At the moment, anyone who puts down more than 20 per cent of the value of a home doesn't have to pay for mortgage insurance, and is considered an uninsured borrower.
Only insured borrowers — those who put down less than 20 per cent — are required to undergo a stress test of their finances, something they've faced since last year.
The test consists of ensuring the borrower would be able to pay back the loan if interest rates become higher than they are today. It was part of an attempt to rein in personal debt.
Under OSFI's new rules, people would have to show they can afford their mortgage payments at either the five-year average rate posted by the Bank of Canada, or two percentage points higher than whatever deal they were able to negotiate — whichever measurement is higher.
Will affect certain groups
"[They're] trying to ensure that consumers recognize that rates may go up in the future ... and also to address more unsecured debt that consumers tend to be carrying," said Dorothy Smith, an Ottawa mortgage broker.
While buyers who put down more than 20 per cent have more "flexibility" in terms of qualifying for the length and rate of the mortgage they're looking for, most don't hit that threshold in the first place, Smith said.
Still, the new rules could affect certain demographics, she said — like first-time home buyers who are using family gifts to help purchase property, or have started a new job and are willing to make a large down payment, knowing their salary will eventually go up.
"I would never suggest anyone rush out and buy a house just for the sake of a rate increase or a policy change," Smith said.
"But it definitely is something [where] those people should be calling their broker to see if there is going to be an impact on them personally, based on what they've qualified for."
'They're looking to buy now'
Ottawa realtor Jonathan Hull said many of his clients have "kicked it into overdrive" as the deadline to get a mortgage under the current rules approaches.
"They're going to lose a little bit of buying power when January 1st rolls around. So they're looking to buy now," said Hull, who was hosting an open house in the city's Pineview neighbourhood Sunday afternoon.
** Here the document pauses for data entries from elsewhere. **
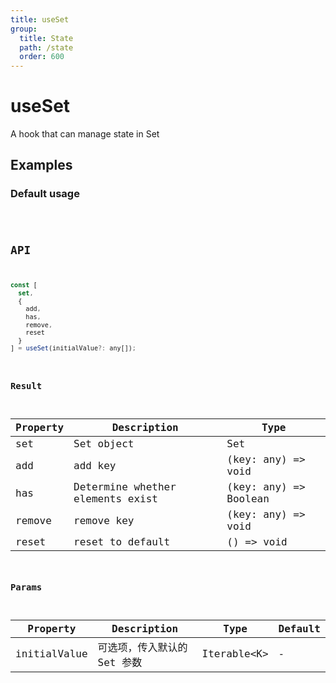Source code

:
 ```yaml
---
title: useSet
group:
  title: State
  path: /state
  order: 600
---
```


# useSet

A hook that can manage state in Set

## Examples

### Default usage

<code src="./demo/demo1.tsx" />

## API

```javascript
const [
  set,
  {
    add,
    has,
    remove,
    reset
  }
] = useSet(initialValue?: any[]);
```

### Result

| Property | Description                                         | Type                 |
|----------|--------------------------------------|----------------------|
| set  | Set object                         | Set              |
| add | add key | (key: any) => void |
| has | Determine whether elements exist | (key: any) => Boolean |
| remove | remove key | (key: any) => void |
| reset | reset to default | () => void |

### Params

| Property | Description                                 | Type                   | Default |
|---------|----------------------------------------------|------------------------|--------|
| initialValue | 可选项，传入默认的 Set 参数  | Iterable<K\> | -      |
"They're going to lose anywhere from $50,000 to $100,000 in buying power, depending on where they are on the scale ... it could take them from being able to afford a home, to not being able to afford a home."
One TD Bank economist has estimated that a potential buyer of a $1-million home who put 20 per cent down would see their purchasing power knocked down by about 15 per cent.
Hull said he just closed a deal with a first-time home buyer who was planning to purchase a home in the summer of 2018, but sped things up when the OSFI announced the new guidelines.
He said he believed the stress test guidelines were, ultimately, a good idea.
"The Bank of Canada knows what's going on. If they're stress testing at these interest rates, there's a good chance that the interest rates are going to be at that point — or near it at some point," Hull said.
"And we want to avoid what happened down south of the border, right? We don't want to have a housing collapse."
'A little bit upsetting'
Ashleigh Moore and her family were among those who attended Hull's open house on the weekend.
She said she was planning to put down more than 20 per cent on her next home purchase, and intentionally sought pre-approval for a mortgage ahead of the deadline so that her family would have as much buying power as possible.
"In the event that we do find something that we fall in love with, and is a forever home, we'll have the top dollar that we can work with," Moore said.
"There are some things that need to go into effect to ensure the security of our real estate market. But, obviously, anything that makes it a little bit tougher to buy a home is a little bit upsetting."